ANST - authenticity vs aesthetics

dennis grace amazing at
Fri Aug 15 14:56:22 PDT 1997

Greetings good Baron Bors. Aquilanne here.

You respond to Stefan's post with:
>Well said- this is the main reason why I no longer enter into A&S

I'm sorry to hear this. I've always believed that A&S competitions should
and can be largely positive experiences for those who involve themselves.
I've found that most negative experiences come about from interacting with
unclear parameters, criteria, and general expectations of either entrant or
judge, or both. Thus the need for a clear-cut set of criteria for entries to
aspire to and judges to judge by.

>I have been to the museums in England, Wales, Scotland and Ireland.  Most of
>what I saw  would not even get a comment on a judging sheet at an A&S
>compition.  And if it did get commented on, I'm certain it wouldn't be

I understand your concern here, but we have to remember that museums display
most any item from such a distant period that they can get their hands on.
Just because a piece is in a museum doesn't mean that it's "art," it means
that it survived. A&S competitions are just that: competitions for *arts*
and *sciences* not period mundane drudge-work, which many everyday
utilitarian tools and items were. Which is why your next statement is,
understandably, true:

>Very few of the artisans have the talent and ability to turn
>out a Tara Brooch but it seems that is exactly what the judges in our A&S
>compitions want.

Yes. We want to see artisans strive and grow and make beautiful and
well-crafted arts representative of period arts, and see folks research and
strive to recreate period practices of science.

You further lament:
>I could turn out a pretty good rendition of the Tara
>Brooch, with the help of modern technology, (computer graphics,templates,
>acid wash and modern firing kilns) but these resources were not available at
>the time when the originals were made. I have heard individuals say " but the
>ancients would have used these resources if they had them" but THEY DIDN'T
>HAVE THEM.  Most of my garb is hand sewn, not all of it, just the stuff I
>make.  I refuse to use a sewing machine on my garb.  I takes me alot longer
>to make it but I appreciate it much more, thus my stinky old fighting tunic,
>hand sewn and falling apart, is much more "period" than a machine sewn
>Elizabethian gown.

You have some very valid points. I think a set of criteria which takes into
consideration how heavily period or modern materials/techniques are used in
the production of an item would asuage many of these valid concerns. OTOH,
if you remember from my post answering Stephan's post, we *do* live in a
modern society. It's unlikely many of us have the time and or money to: use
a horse and wagon to get to events (or means to keep a horse, for that
matter); or use runners to deliver our messages to each other; or spin
(gotta know how; can't take credit for someone else's thread) and weave
(gotta know how and have access to a loom or afford to own one and have room
for it) and dye (gotta understand dying technique and make your own dye,
can't take complete credit if you use someone else's period dye) all the
fabrics for our garb; make your own pigments and inks and tools and
parchment for scrivener's arts; tan leather and make the tools for working
leather; etc, etc, etc. We can strive towards recreating things as
authentically as we can, and reward those extra efforts in an A&S
competition; but to expect that the authenticity alone of a rough wooden box
or bowl should win out over an equally labor-intensive (even with modern
help) piece that is a good facsimile of period work *and* aesthetically
sound isn't in keeping with the whole concept of competing in *art*. A&S
competitions should encourage and laud a range of efforts at a range of

>But would my tunic win an A&S compitions against the
>gown? I think not, but as far as accurratly re-creating , it should.

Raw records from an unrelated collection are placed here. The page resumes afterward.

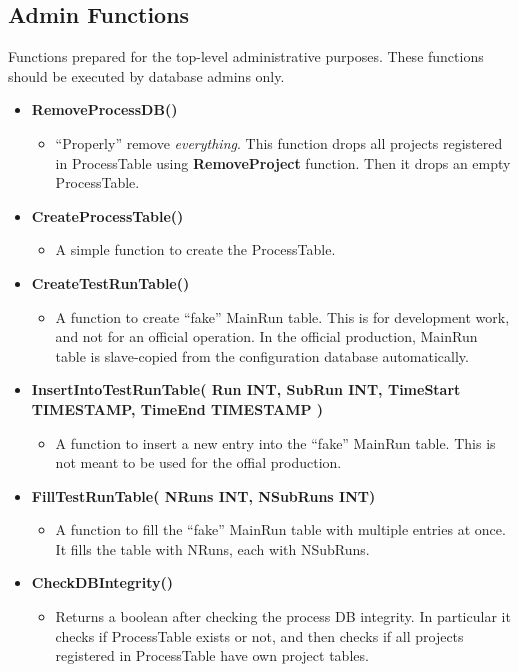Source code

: \subsection{Admin Functions}
Functions prepared for the top-level administrative purposes. These functions
should be executed by database admins only.
\begin{itemize}
  \item {\bf RemoveProcessDB()}
    \begin{itemize}
      \item ``Properly'' remove {\it everything}. This function drops all
        projects registered in ProcessTable using {\bf RemoveProject} 
        function. Then it drops an empty ProcessTable.
    \end{itemize}
  \item {\bf CreateProcessTable()}
    \begin{itemize}
      \item A simple function to create the ProcessTable.
    \end{itemize}
  \item {\bf CreateTestRunTable()}
    \begin{itemize}
      \item A function to create ``fake'' MainRun table. This is for 
        development work, and not for an official operation. In the official
        production, MainRun table is slave-copied from the configuration
        database automatically.
    \end{itemize}
  \item {\bf InsertIntoTestRunTable( Run INT, SubRun INT, TimeStart TIMESTAMP, TimeEnd TIMESTAMP )}
    \begin{itemize}
      \item A function to insert a new entry into the ``fake'' MainRun table.
        This is not meant to be used for the offial production.
    \end{itemize}
  \item {\bf FillTestRunTable( NRuns INT, NSubRuns INT)}
    \begin{itemize}
      \item A function to fill the ``fake'' MainRun table with multiple entries
        at once. It fills the table with NRuns, each with NSubRuns.
    \end{itemize}
  \item {\bf CheckDBIntegrity()}
    \begin{itemize}
      \item Returns a boolean after checking the process DB integrity. 
        In particular it checks if ProcessTable exists or not, and then
        checks if all projects registered in ProcessTable have own project
        tables.
    \end{itemize}
\end{itemize}



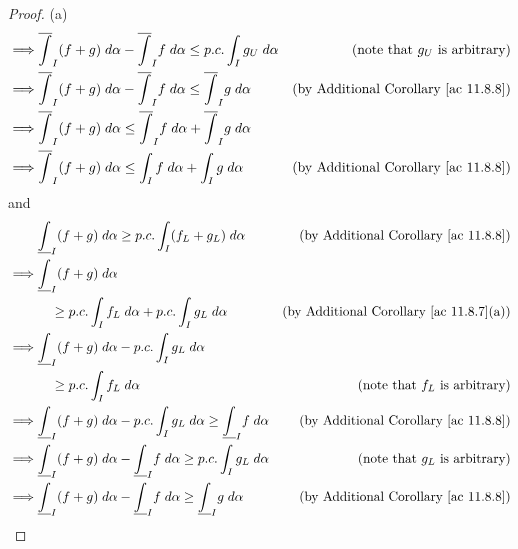 \begin{proof}{(a)}
\begin{align*}
        \implies & \overline{\int}_I (f + g) \; d \alpha - \overline{\int}_I f \; d \alpha \leq p.c. \int_I g_U \; d \alpha     & \text{(note that \(g_U\) is arbitrary)}             \\
        \implies & \overline{\int}_I (f + g) \; d \alpha - \overline{\int}_I f \; d \alpha \leq \overline{\int}_I g \; d \alpha & \text{(by Additional Corollary \ref{ac 11.8.8})}    \\
        \implies & \overline{\int}_I (f + g) \; d \alpha \leq \overline{\int}_I f \; d \alpha + \overline{\int}_I g \; d \alpha &                                                     \\
        \implies & \overline{\int}_I (f + g) \; d \alpha \leq \int_I f \; d \alpha + \int_I g \; d \alpha                       & \text{(by Additional Corollary \ref{ac 11.8.8})}
    \end{align*}
    and
    \begin{align*}
                 & \underline{\int}_I (f + g) \; d \alpha \geq p.c. \int_I (f_L + g_L) \; d \alpha                                 & \text{(by Additional Corollary \ref{ac 11.8.8})}    \\
        \implies & \underline{\int}_I (f + g) \; d \alpha                                                                                                                                \\
                 & \quad \geq p.c. \int_I f_L \; d \alpha + p.c. \int_I g_L \; d \alpha                                            & \text{(by Additional Corollary \ref{ac 11.8.7}(a))} \\
        \implies & \underline{\int}_I (f + g) \; d \alpha - p.c. \int_I g_L \; d \alpha                                                                                                  \\
                 & \quad \geq p.c. \int_I f_L \; d \alpha                                                                          & \text{(note that \(f_L\) is arbitrary)}             \\
        \implies & \underline{\int}_I (f + g) \; d \alpha - p.c. \int_I g_L \; d \alpha \geq \underline{\int}_I f \; d \alpha      & \text{(by Additional Corollary \ref{ac 11.8.8})}    \\
        \implies & \underline{\int}_I (f + g) \; d \alpha - \underline{\int}_I f \; d \alpha \geq p.c. \int_I g_L \; d \alpha      & \text{(note that \(g_L\) is arbitrary)}             \\
        \implies & \underline{\int}_I (f + g) \; d \alpha - \underline{\int}_I f \; d \alpha \geq \underline{\int}_I g \; d \alpha & \text{(by Additional Corollary \ref{ac 11.8.8})}    \\

\end{align*}
\end{proof}
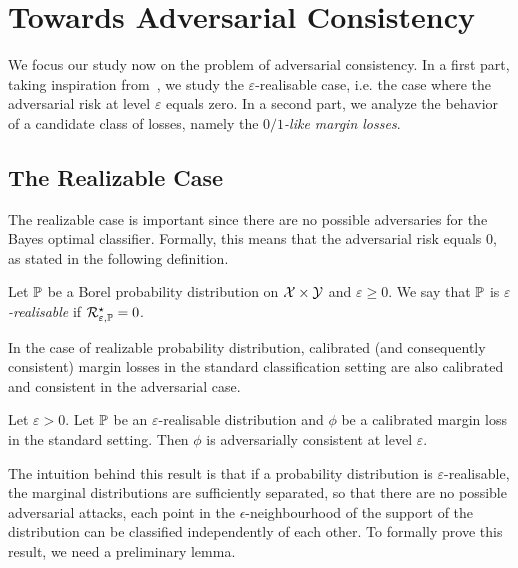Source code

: \section{Towards Adversarial Consistency}
\label{sec:consistency}
We focus our study now on the problem of adversarial consistency. In a first part, taking inspiration from~\citet{long2013consistency,awasthi2021calibration}, we study the $\varepsilon$-realisable case, i.e. the case where the adversarial risk at level $\varepsilon$ equals zero. In a second part, we analyze the behavior of a candidate class of losses, namely the \emph{$0/1$-like margin losses}.



\subsection{The Realizable Case}
The realizable case is important since there are no possible adversaries for the Bayes optimal classifier. Formally, this means that the adversarial risk equals $0$, as stated in the following definition.

\begin{definition}
Let $\mathbb{P}$ be a Borel probability distribution on $\mathcal{X}\times\mathcal{Y}$ and $\varepsilon\geq0$. We say that $\mathbb{P}$ is \emph{$\varepsilon$-realisable} if $\mathcal{R}_{\varepsilon,\mathbb{P}}^\star = 0$.
\end{definition}


In the case of realizable probability distribution, calibrated (and consequently consistent) margin losses in the standard classification setting are also calibrated and consistent in the adversarial case. 
\begin{prop}
\label{prop:realizable} 
Let $\varepsilon>0$. Let $\mathbb{P}$ be an $\varepsilon$-realisable distribution and $\phi$ be a calibrated margin loss in the standard setting. Then $\phi$ is adversarially consistent at level $\varepsilon$. 
\end{prop}
The intuition behind this result is that if a probability distribution is $\varepsilon$-realisable, the marginal distributions are sufficiently separated, so that there are no possible adversarial attacks, each point in the $\epsilon$-neighbourhood of the support of the distribution can be classified independently of each other. To formally prove this result, we need a preliminary lemma.


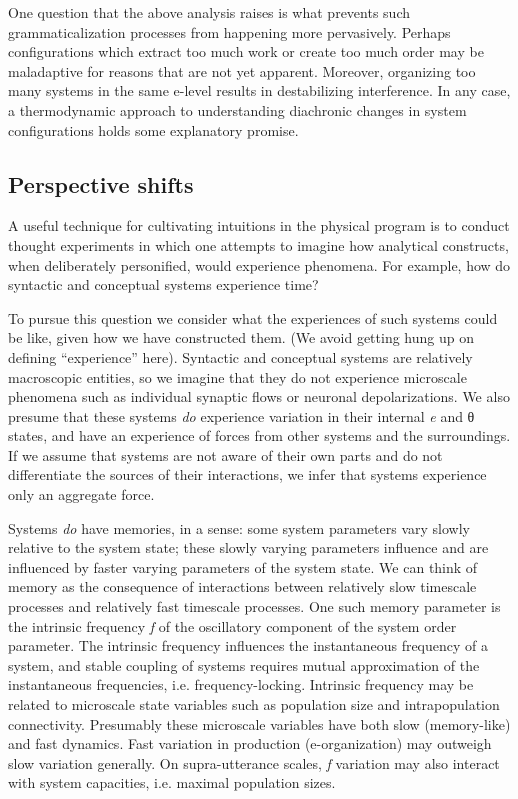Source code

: One question that the above analysis raises is what prevents such grammaticalization processes from happening more pervasively. Perhaps configurations which extract too much work or create too much order may be maladaptive for reasons that are not yet apparent. Moreover, organizing too many systems in the same e-level results in destabilizing interference. In any case, a thermodynamic approach to understanding diachronic changes in system configurations holds some explanatory promise.

\subsection{Perspective shifts}

A useful technique for cultivating intuitions in the physical program is to conduct thought experiments in which one attempts to imagine how analytical constructs, when deliberately personified, would experience phenomena. For example, how do syntactic and conceptual systems experience time? 

  To pursue this question we consider what the experiences of such systems could be like, given how we have constructed them. (We avoid getting hung up on defining “experience” here). Syntactic and conceptual systems are relatively macroscopic entities, so we imagine that they do not experience microscale phenomena such as individual synaptic flows or neuronal depolarizations. We also presume that these systems \textit{do} experience variation in their internal \textit{e} and θ states, and have an experience of forces from other systems and the surroundings. If we assume that systems are not aware of their own parts and do not differentiate the sources of their interactions, we infer that systems experience only an aggregate force. 

  Systems \textit{do} have memories, in a sense: some system parameters vary slowly relative to the system state; these slowly varying parameters influence and are influenced by faster varying parameters of the system state. We can think of memory as the consequence of interactions between relatively slow timescale processes and relatively fast timescale processes. One such memory parameter is the intrinsic frequency \textit{f} of the oscillatory component of the system order parameter. The intrinsic frequency influences the instantaneous frequency of a system, and stable coupling of systems requires mutual approximation of the instantaneous frequencies, i.e. frequency-locking. Intrinsic frequency may be related to microscale state variables such as population size and intrapopulation connectivity. Presumably these microscale variables have both slow (memory-like) and fast dynamics. Fast variation in production (e-organization) may outweigh slow variation generally. On supra-utterance scales, \textit{f} variation may also interact with system capacities, i.e. maximal population sizes.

Now, if you want to design a competition with governing emphasis on
authenticity, then you can have something like a 'goat to coat' type
competition where use of period materials and techniques are of much higher
value than aesthetics, if you want to even give points for aesthetics at
all. In fact, that's a great idea. Maybe I'll see what kind of interest I
can drum up here in Bryn Gwlad for doing something like that; I bet there'd
be some takers.
>I entered, against my better judgement, my carved feast box at Squires (had
>to enter something for the overall compition).  I thought it best represented
>what I preceived as a typical 13th-14th century box such as I saw in the
>European museums.  Comments ran from rough work, needs finishing, ect.  to
>needs a more period clasp (which it does).  The point is that my hand made
>and hand carved beautiful ( in my eyes) box was panned.  What won the
>compition, I cannot remember, but I bet it was very "pretty" in the eyes of
>the judges.

I'm sorry your experience wasn't more positive, but from all you share, I'd
have to say it was largely a matter of mismatched expectations due mostly to
unclear communication. You expected period-ness to count for more than
aesthetics (or at least more than it did), and the judges expected
aesthetics to count for more than you did.

>  This is so very true and again the main reason why I no longer enter A&S

Well, I hope that, if I'm successful in putting together something like the
"goat to coat" thingy I mentioned above, that you will participate. It
sounds like you have a lot to share, and I think it's *very* important for
those who create to set an example of involvedness for others.